◆ **Goal of the exercise**
Transcribe exactly the lines from the top of the records below through the line that holds "Öncelikle konum ve", both included, with no pictures.

◆ **Data shown**
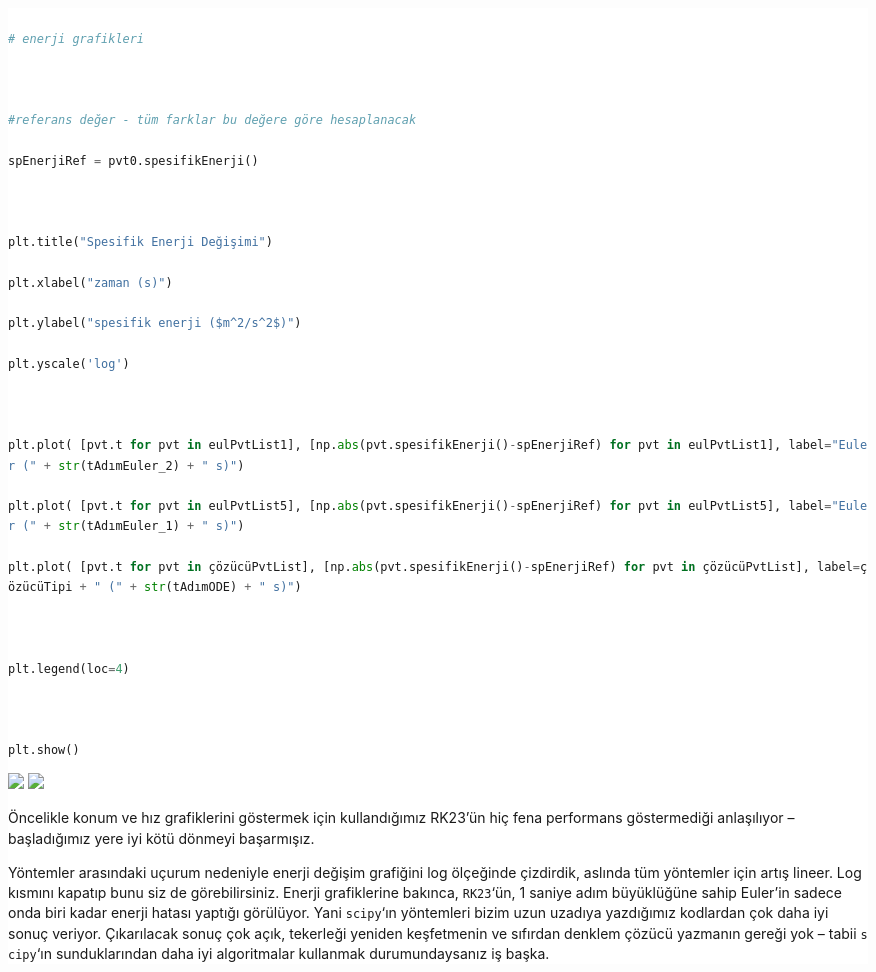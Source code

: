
 ```py

# enerji grafikleri



#referans değer - tüm farklar bu değere göre hesaplanacak

spEnerjiRef = pvt0.spesifikEnerji()



plt.title("Spesifik Enerji Değişimi")

plt.xlabel("zaman (s)")

plt.ylabel("spesifik enerji ($m^2/s^2$)")

plt.yscale('log')



plt.plot( [pvt.t for pvt in eulPvtList1], [np.abs(pvt.spesifikEnerji()-spEnerjiRef) for pvt in eulPvtList1], label="Euler (" + str(tAdımEuler_2) + " s)")

plt.plot( [pvt.t for pvt in eulPvtList5], [np.abs(pvt.spesifikEnerji()-spEnerjiRef) for pvt in eulPvtList5], label="Euler (" + str(tAdımEuler_1) + " s)")

plt.plot( [pvt.t for pvt in çözücüPvtList], [np.abs(pvt.spesifikEnerji()-spEnerjiRef) for pvt in çözücüPvtList], label=çözücüTipi + " (" + str(tAdımODE) + " s)")



plt.legend(loc=4)



plt.show()


```

![](bpg06.png)
![](bpg07.png)

Öncelikle konum ve hız grafiklerini göstermek için kullandığımız RK23’ün hiç fena performans göstermediği anlaşılıyor – başladığımız yere iyi kötü dönmeyi başarmışız.

Yöntemler arasındaki uçurum nedeniyle enerji değişim grafiğini log ölçeğinde çizdirdik, aslında tüm yöntemler için artış lineer. Log kısmını kapatıp bunu siz de görebilirsiniz. Enerji grafiklerine bakınca, `RK23`‘ün, 1 saniye adım büyüklüğüne sahip Euler’in sadece onda biri kadar enerji hatası yaptığı görülüyor. Yani `scipy`‘ın yöntemleri bizim uzun uzadıya yazdığımız kodlardan çok daha iyi sonuç veriyor. Çıkarılacak sonuç çok açık, tekerleği yeniden keşfetmenin ve sıfırdan denklem çözücü yazmanın gereği yok – tabii `scipy`‘ın sunduklarından daha iyi algoritmalar kullanmak durumundaysanız iş başka.
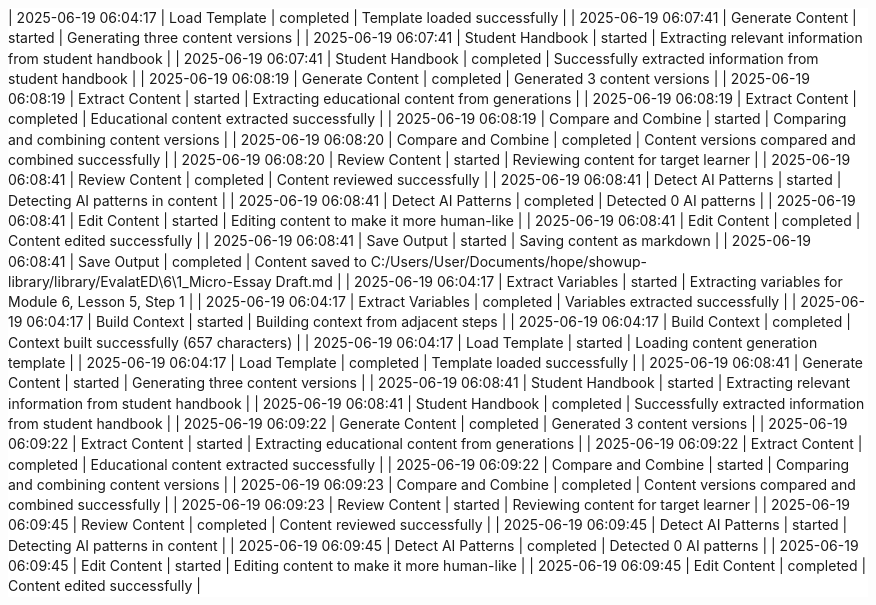 | 2025-06-19 06:04:17 | Load Template | completed | Template loaded successfully |
| 2025-06-19 06:07:41 | Generate Content | started | Generating three content versions |
| 2025-06-19 06:07:41 | Student Handbook | started | Extracting relevant information from student handbook |
| 2025-06-19 06:07:41 | Student Handbook | completed | Successfully extracted information from student handbook |
| 2025-06-19 06:08:19 | Generate Content | completed | Generated 3 content versions |
| 2025-06-19 06:08:19 | Extract Content | started | Extracting educational content from generations |
| 2025-06-19 06:08:19 | Extract Content | completed | Educational content extracted successfully |
| 2025-06-19 06:08:19 | Compare and Combine | started | Comparing and combining content versions |
| 2025-06-19 06:08:20 | Compare and Combine | completed | Content versions compared and combined successfully |
| 2025-06-19 06:08:20 | Review Content | started | Reviewing content for target learner |
| 2025-06-19 06:08:41 | Review Content | completed | Content reviewed successfully |
| 2025-06-19 06:08:41 | Detect AI Patterns | started | Detecting AI patterns in content |
| 2025-06-19 06:08:41 | Detect AI Patterns | completed | Detected 0 AI patterns |
| 2025-06-19 06:08:41 | Edit Content | started | Editing content to make it more human-like |
| 2025-06-19 06:08:41 | Edit Content | completed | Content edited successfully |
| 2025-06-19 06:08:41 | Save Output | started | Saving content as markdown |
| 2025-06-19 06:08:41 | Save Output | completed | Content saved to C:/Users/User/Documents/hope/showup-library/library/EvalatED\6\1_Micro-Essay Draft.md |
| 2025-06-19 06:04:17 | Extract Variables | started | Extracting variables for Module 6, Lesson 5, Step 1 |
| 2025-06-19 06:04:17 | Extract Variables | completed | Variables extracted successfully |
| 2025-06-19 06:04:17 | Build Context | started | Building context from adjacent steps |
| 2025-06-19 06:04:17 | Build Context | completed | Context built successfully (657 characters) |
| 2025-06-19 06:04:17 | Load Template | started | Loading content generation template |
| 2025-06-19 06:04:17 | Load Template | completed | Template loaded successfully |
| 2025-06-19 06:08:41 | Generate Content | started | Generating three content versions |
| 2025-06-19 06:08:41 | Student Handbook | started | Extracting relevant information from student handbook |
| 2025-06-19 06:08:41 | Student Handbook | completed | Successfully extracted information from student handbook |
| 2025-06-19 06:09:22 | Generate Content | completed | Generated 3 content versions |
| 2025-06-19 06:09:22 | Extract Content | started | Extracting educational content from generations |
| 2025-06-19 06:09:22 | Extract Content | completed | Educational content extracted successfully |
| 2025-06-19 06:09:22 | Compare and Combine | started | Comparing and combining content versions |
| 2025-06-19 06:09:23 | Compare and Combine | completed | Content versions compared and combined successfully |
| 2025-06-19 06:09:23 | Review Content | started | Reviewing content for target learner |
| 2025-06-19 06:09:45 | Review Content | completed | Content reviewed successfully |
| 2025-06-19 06:09:45 | Detect AI Patterns | started | Detecting AI patterns in content |
| 2025-06-19 06:09:45 | Detect AI Patterns | completed | Detected 0 AI patterns |
| 2025-06-19 06:09:45 | Edit Content | started | Editing content to make it more human-like |
| 2025-06-19 06:09:45 | Edit Content | completed | Content edited successfully |
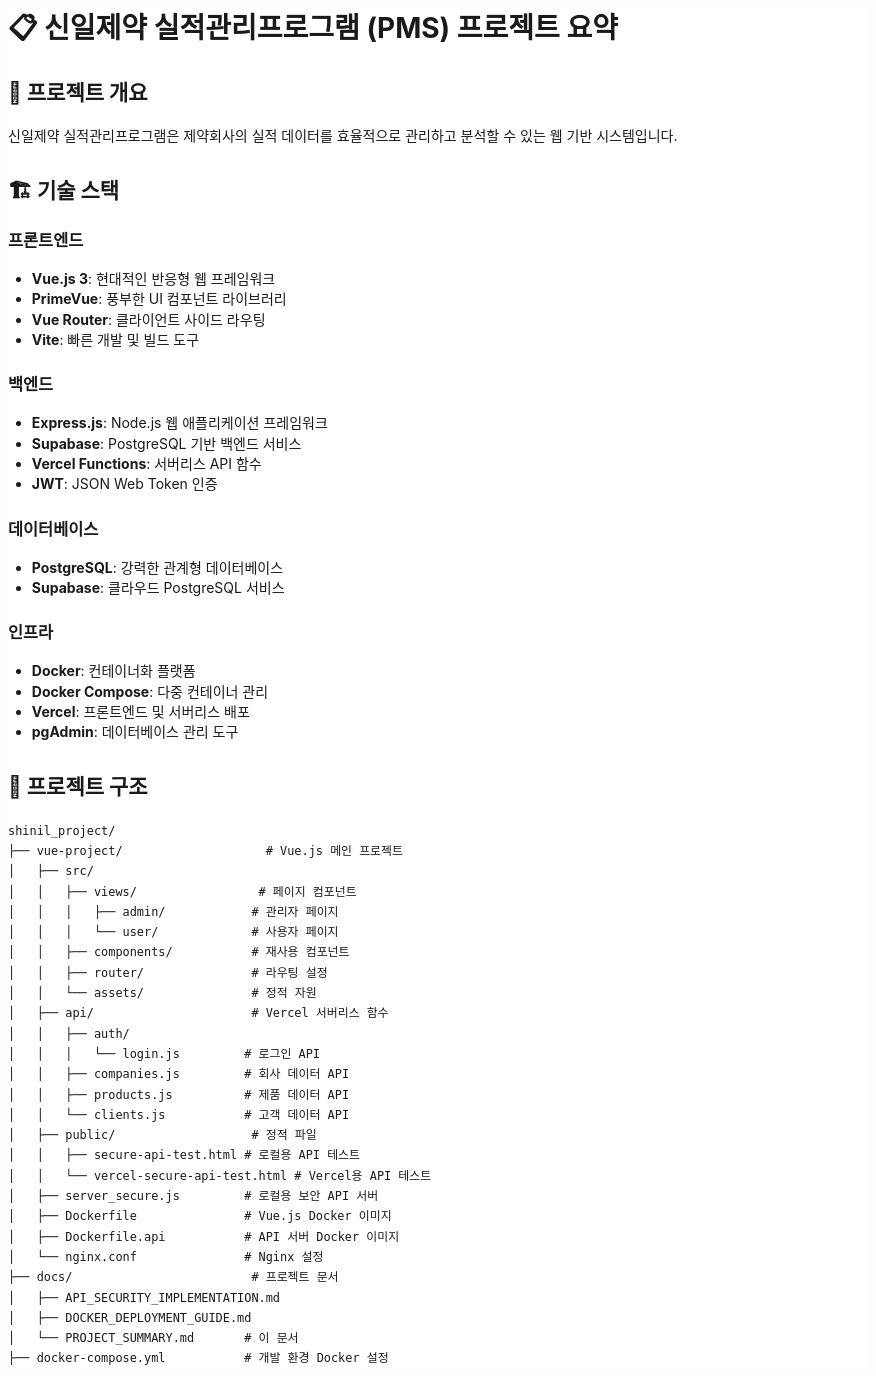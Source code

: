 # 📋 신일제약 실적관리프로그램 (PMS) 프로젝트 요약

## 🎯 **프로젝트 개요**

신일제약 실적관리프로그램은 제약회사의 실적 데이터를 효율적으로 관리하고 분석할 수 있는 웹 기반 시스템입니다.

## 🏗️ **기술 스택**

### **프론트엔드**
- **Vue.js 3**: 현대적인 반응형 웹 프레임워크
- **PrimeVue**: 풍부한 UI 컴포넌트 라이브러리
- **Vue Router**: 클라이언트 사이드 라우팅
- **Vite**: 빠른 개발 및 빌드 도구

### **백엔드**
- **Express.js**: Node.js 웹 애플리케이션 프레임워크
- **Supabase**: PostgreSQL 기반 백엔드 서비스
- **Vercel Functions**: 서버리스 API 함수
- **JWT**: JSON Web Token 인증

### **데이터베이스**
- **PostgreSQL**: 강력한 관계형 데이터베이스
- **Supabase**: 클라우드 PostgreSQL 서비스

### **인프라**
- **Docker**: 컨테이너화 플랫폼
- **Docker Compose**: 다중 컨테이너 관리
- **Vercel**: 프론트엔드 및 서버리스 배포
- **pgAdmin**: 데이터베이스 관리 도구

## 📁 **프로젝트 구조**

```
shinil_project/
├── vue-project/                    # Vue.js 메인 프로젝트
│   ├── src/
│   │   ├── views/                 # 페이지 컴포넌트
│   │   │   ├── admin/            # 관리자 페이지
│   │   │   └── user/             # 사용자 페이지
│   │   ├── components/           # 재사용 컴포넌트
│   │   ├── router/               # 라우팅 설정
│   │   └── assets/               # 정적 자원
│   ├── api/                      # Vercel 서버리스 함수
│   │   ├── auth/
│   │   │   └── login.js         # 로그인 API
│   │   ├── companies.js         # 회사 데이터 API
│   │   ├── products.js          # 제품 데이터 API
│   │   └── clients.js           # 고객 데이터 API
│   ├── public/                   # 정적 파일
│   │   ├── secure-api-test.html # 로컬용 API 테스트
│   │   └── vercel-secure-api-test.html # Vercel용 API 테스트
│   ├── server_secure.js         # 로컬용 보안 API 서버
│   ├── Dockerfile               # Vue.js Docker 이미지
│   ├── Dockerfile.api           # API 서버 Docker 이미지
│   └── nginx.conf               # Nginx 설정
├── docs/                         # 프로젝트 문서
│   ├── API_SECURITY_IMPLEMENTATION.md
│   ├── DOCKER_DEPLOYMENT_GUIDE.md
│   └── PROJECT_SUMMARY.md       # 이 문서
├── docker-compose.yml           # 개발 환경 Docker 설정
```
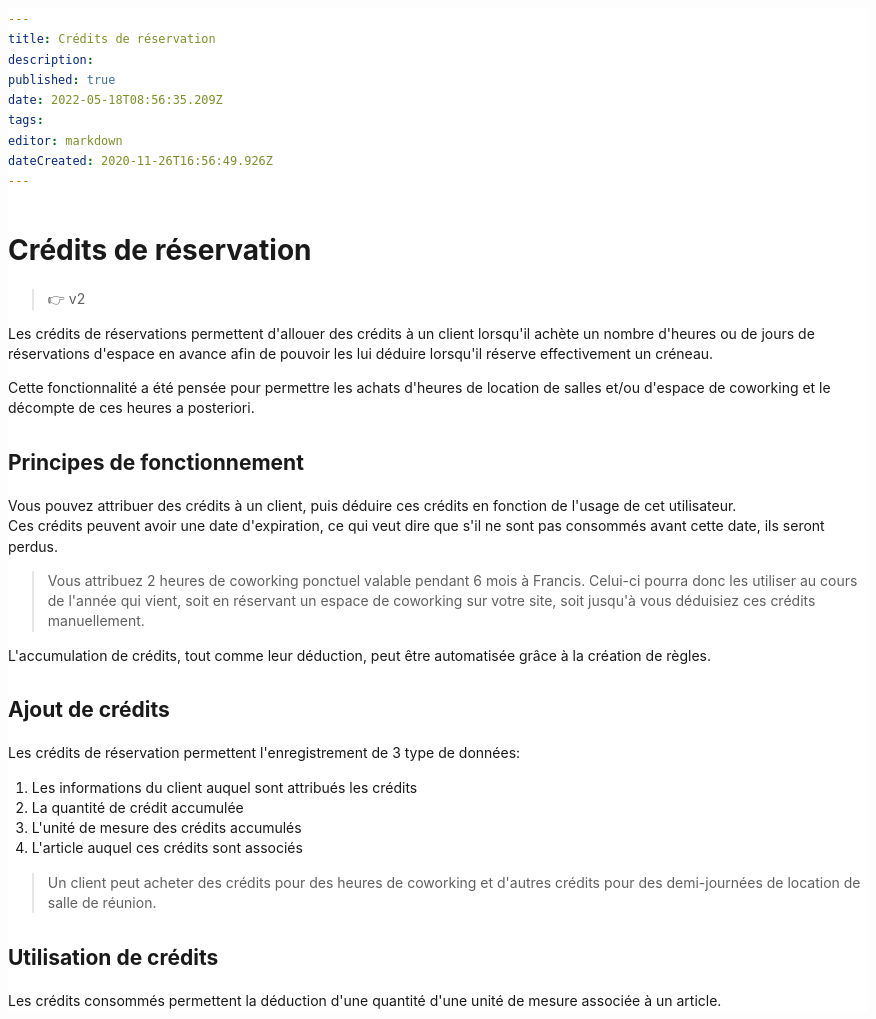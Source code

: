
 ```yaml
---
title: Crédits de réservation
description: 
published: true
date: 2022-05-18T08:56:35.209Z
tags: 
editor: markdown
dateCreated: 2020-11-26T16:56:49.926Z
---
```


# Crédits de réservation

> :point_right: v2

Les crédits de réservations permettent d'allouer des crédits à un client lorsqu'il achète un nombre d'heures ou de jours de réservations d'espace en avance afin de pouvoir les lui déduire lorsqu'il réserve effectivement un créneau.

Cette fonctionnalité a été pensée pour permettre les achats d'heures de location de salles et/ou d'espace de coworking et le décompte de ces heures a posteriori.  

## Principes de fonctionnement

Vous pouvez attribuer des crédits à un client, puis déduire ces crédits en fonction de l'usage de cet utilisateur.  
Ces crédits peuvent avoir une date d'expiration, ce qui veut dire que s'il ne sont pas consommés avant cette date, ils seront perdus.  

> Vous attribuez 2 heures de coworking ponctuel valable pendant 6 mois à Francis.
> Celui-ci pourra donc les utiliser au cours de l'année qui vient, soit en réservant un espace de coworking sur votre site, soit jusqu'à vous déduisiez ces crédits manuellement.  

L'accumulation de crédits, tout comme leur déduction, peut être automatisée grâce à la création de règles.


## Ajout de crédits

Les crédits de réservation permettent l'enregistrement de 3 type de données:
1. Les informations du client auquel sont attribués les crédits
2. La quantité de crédit accumulée
3. L'unité de mesure des crédits accumulés
4. L'article auquel ces crédits sont associés


> Un client peut acheter des crédits pour des heures de coworking et d'autres crédits pour des demi-journées de location de salle de réunion.

## Utilisation de crédits

Les crédits consommés permettent la déduction d'une quantité d'une unité de mesure associée à un article.
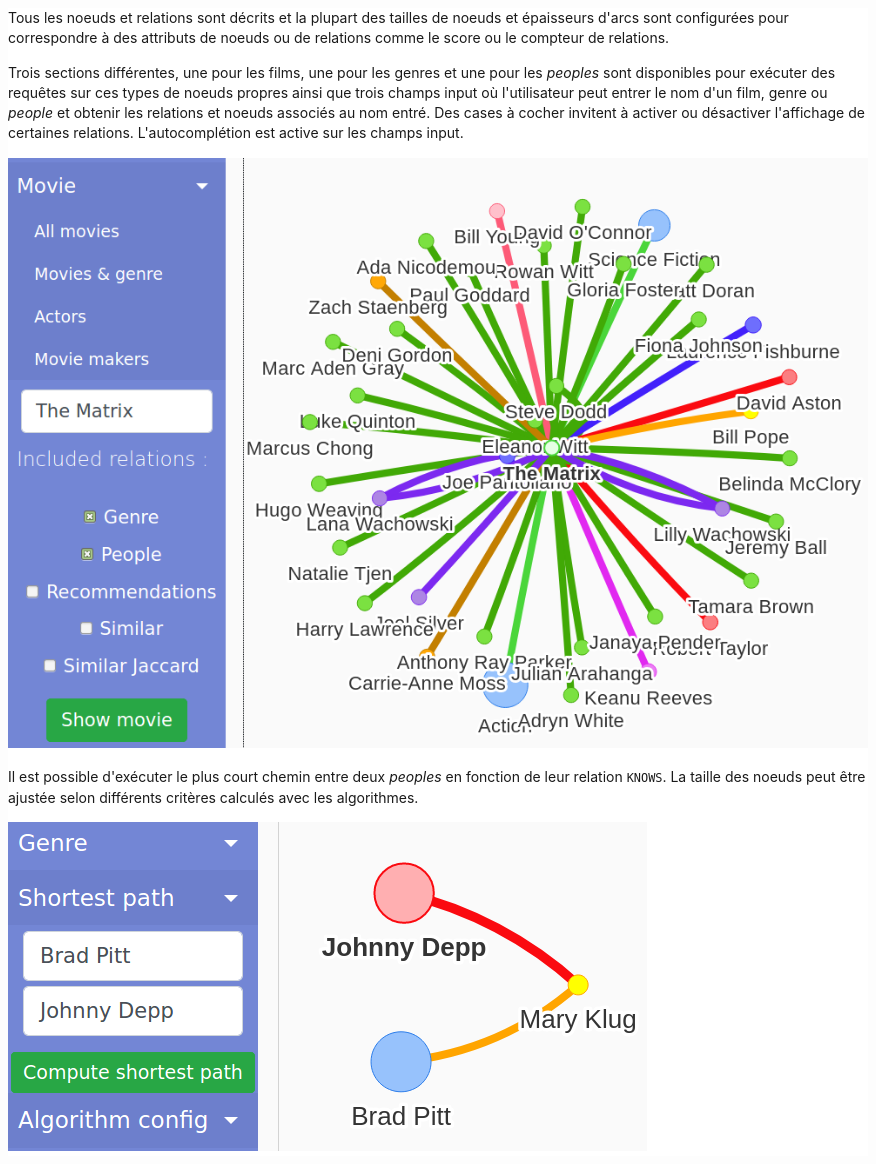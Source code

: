Tous les noeuds et relations sont décrits et la plupart des tailles de noeuds et épaisseurs d'arcs sont configurées pour correspondre à des attributs de noeuds ou de relations comme le score ou le compteur de relations.

Trois sections différentes, une pour les films, une pour les genres et une pour les *peoples* sont disponibles pour exécuter des requêtes sur ces types de noeuds propres ainsi que trois champs input où l'utilisateur peut entrer le nom d'un film, genre ou *people* et obtenir les relations et noeuds associés au nom entré. Des cases à cocher invitent à activer ou désactiver l'affichage de certaines relations. L'autocomplétion est active sur les champs input.

![Movie](report/images-frontend/movie.png)

Il est possible d'exécuter le plus court chemin entre deux *peoples* en fonction de leur relation `KNOWS`. La taille des noeuds peut être ajustée selon différents critères calculés avec les algorithmes.

![Movie](report/images-frontend/shortest-path.png)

◆ **Answer section**
Source code

:
 ```py

# enerji grafikleri



#referans değer - tüm farklar bu değere göre hesaplanacak

spEnerjiRef = pvt0.spesifikEnerji()



plt.title("Spesifik Enerji Değişimi")

plt.xlabel("zaman (s)")

plt.ylabel("spesifik enerji ($m^2/s^2$)")

plt.yscale('log')



plt.plot( [pvt.t for pvt in eulPvtList1], [np.abs(pvt.spesifikEnerji()-spEnerjiRef) for pvt in eulPvtList1], label="Euler (" + str(tAdımEuler_2) + " s)")

plt.plot( [pvt.t for pvt in eulPvtList5], [np.abs(pvt.spesifikEnerji()-spEnerjiRef) for pvt in eulPvtList5], label="Euler (" + str(tAdımEuler_1) + " s)")

plt.plot( [pvt.t for pvt in çözücüPvtList], [np.abs(pvt.spesifikEnerji()-spEnerjiRef) for pvt in çözücüPvtList], label=çözücüTipi + " (" + str(tAdımODE) + " s)")



plt.legend(loc=4)



plt.show()


```

![](bpg06.png)
![](bpg07.png)

Öncelikle konum ve hız grafiklerini göstermek için kullandığımız RK23’ün hiç fena performans göstermediği anlaşılıyor – başladığımız yere iyi kötü dönmeyi başarmışız.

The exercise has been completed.